(Problem statement) From the entries below, please output exactly the lines starting at the one containing "- Error messages: Specific and actionable" and ending at the one containing "design system evolves.*", both included.

==== Given information

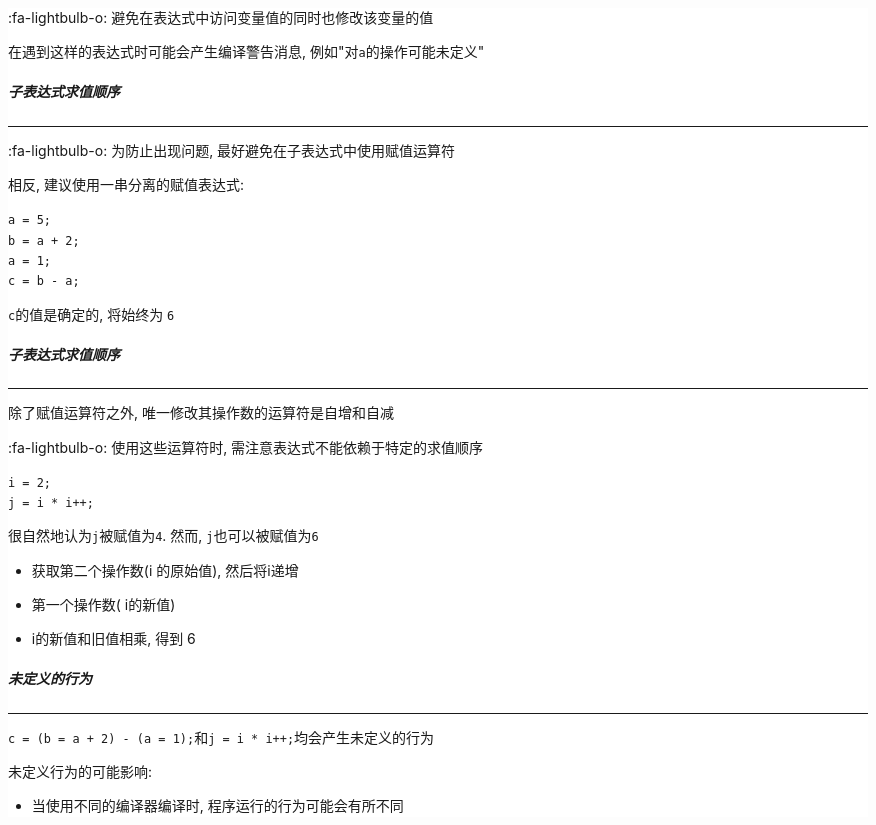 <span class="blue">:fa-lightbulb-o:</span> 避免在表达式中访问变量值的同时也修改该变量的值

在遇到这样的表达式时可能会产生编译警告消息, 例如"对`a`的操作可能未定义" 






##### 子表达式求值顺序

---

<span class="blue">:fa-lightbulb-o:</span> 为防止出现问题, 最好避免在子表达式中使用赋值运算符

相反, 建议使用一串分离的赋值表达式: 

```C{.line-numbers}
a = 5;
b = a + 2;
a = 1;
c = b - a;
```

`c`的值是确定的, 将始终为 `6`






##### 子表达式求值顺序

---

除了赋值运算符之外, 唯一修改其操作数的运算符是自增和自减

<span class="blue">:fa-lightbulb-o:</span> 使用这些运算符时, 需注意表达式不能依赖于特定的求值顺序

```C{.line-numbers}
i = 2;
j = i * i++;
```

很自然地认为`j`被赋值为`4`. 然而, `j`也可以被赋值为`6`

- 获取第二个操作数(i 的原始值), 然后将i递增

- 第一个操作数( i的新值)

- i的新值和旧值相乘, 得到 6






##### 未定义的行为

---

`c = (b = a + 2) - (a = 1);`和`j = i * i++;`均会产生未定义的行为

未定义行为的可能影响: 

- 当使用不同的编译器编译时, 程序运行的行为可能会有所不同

========
==== Given information

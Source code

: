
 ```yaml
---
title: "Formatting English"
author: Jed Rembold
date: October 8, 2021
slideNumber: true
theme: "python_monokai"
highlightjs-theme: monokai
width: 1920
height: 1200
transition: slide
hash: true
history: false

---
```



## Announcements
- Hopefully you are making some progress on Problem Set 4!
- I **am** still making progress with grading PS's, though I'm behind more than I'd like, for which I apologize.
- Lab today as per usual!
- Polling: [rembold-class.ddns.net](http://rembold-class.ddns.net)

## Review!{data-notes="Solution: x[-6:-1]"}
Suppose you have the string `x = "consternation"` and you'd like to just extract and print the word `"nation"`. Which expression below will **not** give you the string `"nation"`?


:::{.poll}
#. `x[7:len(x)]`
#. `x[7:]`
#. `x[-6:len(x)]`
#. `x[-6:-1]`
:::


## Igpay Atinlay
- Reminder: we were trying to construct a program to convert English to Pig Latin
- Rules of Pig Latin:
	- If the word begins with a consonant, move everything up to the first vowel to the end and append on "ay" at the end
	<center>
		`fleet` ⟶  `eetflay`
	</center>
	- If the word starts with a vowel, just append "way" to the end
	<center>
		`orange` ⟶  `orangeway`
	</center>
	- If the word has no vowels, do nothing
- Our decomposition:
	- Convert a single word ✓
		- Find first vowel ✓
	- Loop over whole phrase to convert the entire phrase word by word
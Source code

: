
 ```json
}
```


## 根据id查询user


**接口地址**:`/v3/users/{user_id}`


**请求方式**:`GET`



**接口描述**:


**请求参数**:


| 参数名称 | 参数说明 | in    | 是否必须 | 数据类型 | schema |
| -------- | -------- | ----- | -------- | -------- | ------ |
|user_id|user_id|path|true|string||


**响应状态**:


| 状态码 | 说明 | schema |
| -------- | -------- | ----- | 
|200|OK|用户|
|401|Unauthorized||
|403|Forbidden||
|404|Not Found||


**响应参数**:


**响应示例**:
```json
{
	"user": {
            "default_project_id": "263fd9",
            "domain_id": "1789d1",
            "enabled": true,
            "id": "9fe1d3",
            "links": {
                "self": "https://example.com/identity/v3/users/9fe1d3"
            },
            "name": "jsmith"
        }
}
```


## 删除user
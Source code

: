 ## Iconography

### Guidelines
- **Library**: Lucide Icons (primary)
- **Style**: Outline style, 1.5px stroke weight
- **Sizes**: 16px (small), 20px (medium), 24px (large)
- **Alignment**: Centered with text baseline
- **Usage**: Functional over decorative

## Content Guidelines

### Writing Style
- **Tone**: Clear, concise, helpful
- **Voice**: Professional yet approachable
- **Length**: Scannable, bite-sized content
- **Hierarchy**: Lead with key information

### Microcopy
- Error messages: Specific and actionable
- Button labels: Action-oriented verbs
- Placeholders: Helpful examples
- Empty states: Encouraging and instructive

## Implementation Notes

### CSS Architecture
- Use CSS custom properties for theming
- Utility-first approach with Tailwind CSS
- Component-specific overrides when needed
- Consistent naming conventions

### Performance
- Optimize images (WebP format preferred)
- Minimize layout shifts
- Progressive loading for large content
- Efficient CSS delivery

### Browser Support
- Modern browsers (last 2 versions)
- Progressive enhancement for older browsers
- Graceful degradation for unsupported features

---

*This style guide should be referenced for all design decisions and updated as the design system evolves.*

========

(Expected answer)
- Error messages: Specific and actionable
- Button labels: Action-oriented verbs
- Placeholders: Helpful examples
- Empty states: Encouraging and instructive

## Implementation Notes

### CSS Architecture
- Use CSS custom properties for theming
- Utility-first approach with Tailwind CSS
- Component-specific overrides when needed
- Consistent naming conventions

### Performance
- Optimize images (WebP format preferred)
- Minimize layout shifts
- Progressive loading for large content
- Efficient CSS delivery

### Browser Support
- Modern browsers (last 2 versions)
- Progressive enhancement for older browsers
- Graceful degradation for unsupported features

---

*This style guide should be referenced for all design decisions and updated as the design system evolves.*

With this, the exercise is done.